I wanted to give you an update about my FOI request to the White County Judge’s office–a request that was originally made nearly 2 weeks ago.
I wrote the county attorney last Wednesday morning and quoted several sections of the FOI law to show that the county was in violation. I also agreed to allow the county a bit more time to comply, given the volume of my request. As I was making my way out of town for the holiday last Wednesday afternoon, I received a response from the county attorney: “Thanks. They are working on it.”
Later that afternoon, I received this response from the judge’s office:
Tamara Jenkins has already began to transfer e-mails onto a disc to answer your request so there will be no need for you to bring a thumb drive by our office today. I anticipate having most of the information ready for you by early next week.

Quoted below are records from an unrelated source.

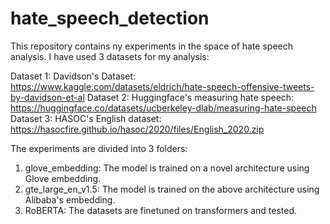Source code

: # hate_speech_detection

This repository contains ny experiments in the space of hate speech analysis. I have used 3 datasets for my analysis:

Dataset 1: Davidson's Dataset: https://www.kaggle.com/datasets/eldrich/hate-speech-offensive-tweets-by-davidson-et-al
Dataset 2: Huggingface's measuring hate speech: https://huggingface.co/datasets/ucberkeley-dlab/measuring-hate-speech
Dataset 3: HASOC's English dataset: https://hasocfire.github.io/hasoc/2020/files/English_2020.zip

The experiments are divided into 3 folders:
1. glove_embedding: The model is trained on a novel architecture using Glove embedding.
2. gte_large_en_v1.5: The model is trained on the above architecture using Alibaba's embedding.
3. RoBERTA: The datasets are finetuned on transformers and tested.
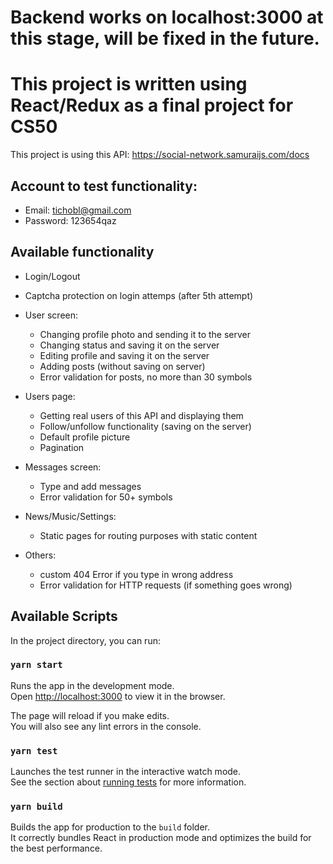# Backend works on localhost:3000 at this stage, will be fixed in the future.

# This project is written using React/Redux as a final project for CS50

This project is using this API: https://social-network.samuraijs.com/docs

## Account to test functionality:

- Email: tichobl@gmail.com
- Password: 123654qaz

## Available functionality
- Login/Logout
- Captcha protection on login attemps (after 5th attempt)
- User screen:
    * Changing profile photo and sending it to the server
    * Changing status and saving it on the server
    * Editing profile and saving it on the server
    * Adding posts (without saving on server)
    * Error validation for posts, no more than 30 symbols
    
- Users page:
    * Getting real users of this API and displaying them
    * Follow/unfollow functionality (saving on the server)
    * Default profile picture
    * Pagination
    
- Messages screen:
    * Type and add messages
    * Error validation for 50+ symbols
    
- News/Music/Settings:
    * Static pages for routing purposes with static content

- Others:    
    * custom 404 Error if you type in wrong address
    * Error validation for HTTP requests (if something goes wrong)
    

## Available Scripts

In the project directory, you can run:

### `yarn start`

Runs the app in the development mode.\
Open [http://localhost:3000](http://localhost:3000) to view it in the browser.

The page will reload if you make edits.\
You will also see any lint errors in the console.

### `yarn test`

Launches the test runner in the interactive watch mode.\
See the section about [running tests](https://facebook.github.io/create-react-app/docs/running-tests) for more information.

### `yarn build`

Builds the app for production to the `build` folder.\
It correctly bundles React in production mode and optimizes the build for the best performance.
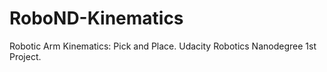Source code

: # RoboND-Kinematics
Robotic Arm Kinematics: Pick and Place. Udacity Robotics Nanodegree 1st Project.
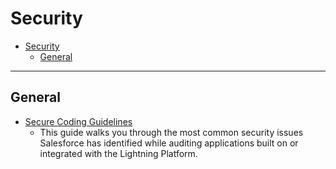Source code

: # Security

- [Security](#security)
  - [General](#general)

---

## General

- [Secure Coding Guidelines](https://developer.salesforce.com/docs/atlas.en-us.secure_coding_guide.meta/secure_coding_guide/secure_coding_guidelines.htm)
  - This guide walks you through the most common security issues Salesforce has identified while auditing applications built on or integrated with the Lightning Platform.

There are a few e-mails that contain sensitive information that will have to be redacted before being released. Those are e-mails containing applications from citizens for assistance for storm shelters, flood assistance from FEMA etc. containing social security numbers and such that are not to be made public. Redacting this information may be time consuming, depending on the number of e-mails and the amount of information contained that is sensitive. This office will supply information as efficiently as possible.

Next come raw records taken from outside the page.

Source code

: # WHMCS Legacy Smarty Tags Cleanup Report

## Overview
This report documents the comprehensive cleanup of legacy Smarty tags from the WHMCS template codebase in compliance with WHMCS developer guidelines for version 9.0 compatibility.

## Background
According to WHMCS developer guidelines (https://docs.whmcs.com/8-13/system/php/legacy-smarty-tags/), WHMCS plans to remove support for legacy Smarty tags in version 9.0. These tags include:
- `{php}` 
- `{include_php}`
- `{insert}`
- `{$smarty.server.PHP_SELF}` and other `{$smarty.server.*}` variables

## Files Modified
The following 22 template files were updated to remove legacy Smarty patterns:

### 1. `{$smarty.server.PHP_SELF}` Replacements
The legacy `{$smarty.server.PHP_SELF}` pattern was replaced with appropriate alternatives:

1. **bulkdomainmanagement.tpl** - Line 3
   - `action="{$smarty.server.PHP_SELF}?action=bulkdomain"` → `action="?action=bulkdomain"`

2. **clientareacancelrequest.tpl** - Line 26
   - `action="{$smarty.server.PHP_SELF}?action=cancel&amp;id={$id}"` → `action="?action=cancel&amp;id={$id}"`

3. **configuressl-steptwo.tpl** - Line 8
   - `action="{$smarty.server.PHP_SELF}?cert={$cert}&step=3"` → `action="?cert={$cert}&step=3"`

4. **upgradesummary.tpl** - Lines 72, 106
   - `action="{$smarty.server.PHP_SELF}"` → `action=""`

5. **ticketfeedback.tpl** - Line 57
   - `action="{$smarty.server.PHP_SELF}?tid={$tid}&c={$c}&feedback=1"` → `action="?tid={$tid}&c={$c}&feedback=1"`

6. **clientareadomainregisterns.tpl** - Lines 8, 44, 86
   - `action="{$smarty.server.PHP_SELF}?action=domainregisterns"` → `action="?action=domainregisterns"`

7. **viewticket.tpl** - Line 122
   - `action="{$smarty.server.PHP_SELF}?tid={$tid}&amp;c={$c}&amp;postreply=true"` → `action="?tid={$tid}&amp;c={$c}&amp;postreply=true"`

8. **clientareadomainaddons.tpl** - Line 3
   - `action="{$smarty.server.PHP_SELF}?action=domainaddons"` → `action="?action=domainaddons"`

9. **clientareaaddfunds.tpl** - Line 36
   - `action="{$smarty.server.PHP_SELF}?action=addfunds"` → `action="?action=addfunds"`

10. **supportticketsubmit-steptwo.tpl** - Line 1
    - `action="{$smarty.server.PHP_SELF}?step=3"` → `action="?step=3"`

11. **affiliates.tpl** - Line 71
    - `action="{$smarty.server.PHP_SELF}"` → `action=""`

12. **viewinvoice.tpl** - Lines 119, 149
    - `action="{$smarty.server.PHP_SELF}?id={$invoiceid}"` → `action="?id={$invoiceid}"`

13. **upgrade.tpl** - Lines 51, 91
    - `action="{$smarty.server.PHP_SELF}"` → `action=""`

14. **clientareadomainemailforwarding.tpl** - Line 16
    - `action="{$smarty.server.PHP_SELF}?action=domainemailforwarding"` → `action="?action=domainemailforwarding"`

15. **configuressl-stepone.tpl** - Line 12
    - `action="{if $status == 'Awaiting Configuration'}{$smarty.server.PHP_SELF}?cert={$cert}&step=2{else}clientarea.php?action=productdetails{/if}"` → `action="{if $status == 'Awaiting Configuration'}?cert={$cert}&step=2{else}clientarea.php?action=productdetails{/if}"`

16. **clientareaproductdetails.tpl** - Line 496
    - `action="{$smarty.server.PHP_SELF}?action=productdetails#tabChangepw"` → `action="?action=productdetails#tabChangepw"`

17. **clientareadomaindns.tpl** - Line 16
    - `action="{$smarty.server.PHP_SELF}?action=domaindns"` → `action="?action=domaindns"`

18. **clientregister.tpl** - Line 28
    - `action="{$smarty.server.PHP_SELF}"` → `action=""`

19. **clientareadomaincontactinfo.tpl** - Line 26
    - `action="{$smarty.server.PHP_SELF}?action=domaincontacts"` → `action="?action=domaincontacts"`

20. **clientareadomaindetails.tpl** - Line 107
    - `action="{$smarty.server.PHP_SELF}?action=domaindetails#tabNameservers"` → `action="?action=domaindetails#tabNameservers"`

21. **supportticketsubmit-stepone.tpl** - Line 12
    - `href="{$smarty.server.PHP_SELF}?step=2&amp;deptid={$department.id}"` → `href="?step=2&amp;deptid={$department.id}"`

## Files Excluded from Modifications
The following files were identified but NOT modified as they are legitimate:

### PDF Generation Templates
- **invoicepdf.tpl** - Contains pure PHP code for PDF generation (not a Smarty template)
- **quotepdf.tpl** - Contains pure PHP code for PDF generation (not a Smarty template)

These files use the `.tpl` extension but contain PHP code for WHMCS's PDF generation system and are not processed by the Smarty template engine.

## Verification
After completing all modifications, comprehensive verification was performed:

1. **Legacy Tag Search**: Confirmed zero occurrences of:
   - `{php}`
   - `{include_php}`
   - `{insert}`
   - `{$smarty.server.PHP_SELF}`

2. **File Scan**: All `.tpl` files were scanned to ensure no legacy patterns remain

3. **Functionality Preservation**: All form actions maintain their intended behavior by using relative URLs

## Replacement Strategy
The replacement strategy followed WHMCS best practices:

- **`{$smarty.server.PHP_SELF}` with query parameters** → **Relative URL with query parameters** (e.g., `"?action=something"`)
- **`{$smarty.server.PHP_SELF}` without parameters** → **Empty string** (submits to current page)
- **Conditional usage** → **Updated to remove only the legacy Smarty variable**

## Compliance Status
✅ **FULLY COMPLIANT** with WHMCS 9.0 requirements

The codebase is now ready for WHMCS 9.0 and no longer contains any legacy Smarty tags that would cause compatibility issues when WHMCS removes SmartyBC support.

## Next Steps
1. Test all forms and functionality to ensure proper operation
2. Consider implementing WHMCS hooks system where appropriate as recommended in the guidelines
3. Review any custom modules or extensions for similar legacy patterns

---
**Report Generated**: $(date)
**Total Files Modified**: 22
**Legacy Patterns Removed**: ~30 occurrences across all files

White County Judge’s Office
Today, the county attorney emailed to tell me the requests were ready:
Lisa tells me that she has the emails ready for you to pick up. Her scanner was not functioning properly, so she has them available on disk and some “privacy sensitive” ones printed off.

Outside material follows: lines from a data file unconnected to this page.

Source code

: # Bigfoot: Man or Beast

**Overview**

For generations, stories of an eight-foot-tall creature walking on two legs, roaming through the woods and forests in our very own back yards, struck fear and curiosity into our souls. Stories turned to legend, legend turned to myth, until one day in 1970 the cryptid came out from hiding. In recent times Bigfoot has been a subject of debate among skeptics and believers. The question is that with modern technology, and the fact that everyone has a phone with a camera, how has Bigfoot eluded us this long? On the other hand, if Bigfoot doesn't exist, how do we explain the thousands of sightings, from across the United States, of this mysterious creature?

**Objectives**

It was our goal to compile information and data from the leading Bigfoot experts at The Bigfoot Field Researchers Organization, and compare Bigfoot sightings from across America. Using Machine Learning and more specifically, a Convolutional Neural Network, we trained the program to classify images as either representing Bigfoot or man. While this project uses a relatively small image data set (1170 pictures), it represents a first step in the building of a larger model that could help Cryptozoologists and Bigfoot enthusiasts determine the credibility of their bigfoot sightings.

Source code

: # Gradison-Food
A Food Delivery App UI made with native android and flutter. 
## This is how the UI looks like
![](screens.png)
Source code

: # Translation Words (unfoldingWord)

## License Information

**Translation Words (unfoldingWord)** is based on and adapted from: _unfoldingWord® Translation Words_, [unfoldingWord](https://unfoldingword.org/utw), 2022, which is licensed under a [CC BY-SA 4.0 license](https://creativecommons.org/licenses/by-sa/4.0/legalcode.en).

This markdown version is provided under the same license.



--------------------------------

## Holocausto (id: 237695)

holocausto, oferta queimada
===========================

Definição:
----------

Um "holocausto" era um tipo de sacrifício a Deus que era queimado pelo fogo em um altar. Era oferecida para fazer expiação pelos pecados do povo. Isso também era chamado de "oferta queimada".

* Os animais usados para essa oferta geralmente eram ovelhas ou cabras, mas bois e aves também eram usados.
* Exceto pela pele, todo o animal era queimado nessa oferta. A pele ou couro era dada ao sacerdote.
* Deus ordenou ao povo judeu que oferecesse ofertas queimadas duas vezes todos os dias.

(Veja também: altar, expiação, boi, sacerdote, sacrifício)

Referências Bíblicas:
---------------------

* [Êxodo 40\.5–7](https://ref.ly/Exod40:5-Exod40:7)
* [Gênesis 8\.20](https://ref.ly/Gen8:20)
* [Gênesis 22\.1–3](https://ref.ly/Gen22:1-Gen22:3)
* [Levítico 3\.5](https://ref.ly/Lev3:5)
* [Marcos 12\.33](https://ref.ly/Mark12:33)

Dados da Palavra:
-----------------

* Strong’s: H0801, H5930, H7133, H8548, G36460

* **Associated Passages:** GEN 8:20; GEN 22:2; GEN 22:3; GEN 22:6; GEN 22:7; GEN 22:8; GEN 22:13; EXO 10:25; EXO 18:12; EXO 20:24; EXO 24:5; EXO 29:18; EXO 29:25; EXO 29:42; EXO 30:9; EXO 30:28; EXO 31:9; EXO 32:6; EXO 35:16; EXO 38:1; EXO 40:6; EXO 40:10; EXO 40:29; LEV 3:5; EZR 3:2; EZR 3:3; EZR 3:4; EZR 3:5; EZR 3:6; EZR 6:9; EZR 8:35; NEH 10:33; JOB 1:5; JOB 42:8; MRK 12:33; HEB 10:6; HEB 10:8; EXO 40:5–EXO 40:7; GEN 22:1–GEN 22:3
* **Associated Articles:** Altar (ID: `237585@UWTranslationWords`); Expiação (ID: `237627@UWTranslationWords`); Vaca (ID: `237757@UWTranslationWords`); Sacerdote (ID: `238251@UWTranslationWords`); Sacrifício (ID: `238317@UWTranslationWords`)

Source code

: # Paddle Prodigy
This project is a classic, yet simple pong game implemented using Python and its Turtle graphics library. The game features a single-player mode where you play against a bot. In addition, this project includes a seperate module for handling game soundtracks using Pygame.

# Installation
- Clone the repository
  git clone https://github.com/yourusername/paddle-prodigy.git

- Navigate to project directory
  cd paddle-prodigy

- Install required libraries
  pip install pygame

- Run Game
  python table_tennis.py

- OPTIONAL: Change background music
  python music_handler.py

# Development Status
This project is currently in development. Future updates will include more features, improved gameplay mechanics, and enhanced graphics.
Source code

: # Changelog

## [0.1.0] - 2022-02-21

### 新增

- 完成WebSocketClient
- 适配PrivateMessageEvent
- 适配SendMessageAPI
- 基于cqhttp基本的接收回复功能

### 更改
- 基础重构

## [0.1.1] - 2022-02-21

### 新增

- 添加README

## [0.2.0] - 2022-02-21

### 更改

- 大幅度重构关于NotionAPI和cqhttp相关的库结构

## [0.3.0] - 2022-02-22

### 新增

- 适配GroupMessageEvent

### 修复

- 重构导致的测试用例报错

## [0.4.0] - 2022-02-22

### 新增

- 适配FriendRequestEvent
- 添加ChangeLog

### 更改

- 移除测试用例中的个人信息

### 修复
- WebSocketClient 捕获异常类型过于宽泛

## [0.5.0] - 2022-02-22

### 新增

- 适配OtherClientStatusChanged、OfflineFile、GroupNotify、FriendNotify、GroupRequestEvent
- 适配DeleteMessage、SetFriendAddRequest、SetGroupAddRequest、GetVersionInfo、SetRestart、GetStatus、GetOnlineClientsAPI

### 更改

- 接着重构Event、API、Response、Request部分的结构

When I went by the judge’s office to pick up the emails around 1:00 p.m. today, only the sensitive emails were available–and they were in print, not electronic format as requested (this is an FOI violation–they should’ve been made available in the format I requested).
They also tried to charge me $11 and change for the copies, even though this was also a violation of FOI law, as we discussed here last week. I told her I was not going to pay, that they were in violation, and she let me have the documents at no charge.
Miss Brown then told me that Miss Jenkins’ computer has been taken to a local computer shop to have the emails downloaded onto a disk. I am not sure why this is necessary, but I do trust that the county is not expecting me to foot the bill.
I will let you know if and when we receive the rest of the emails.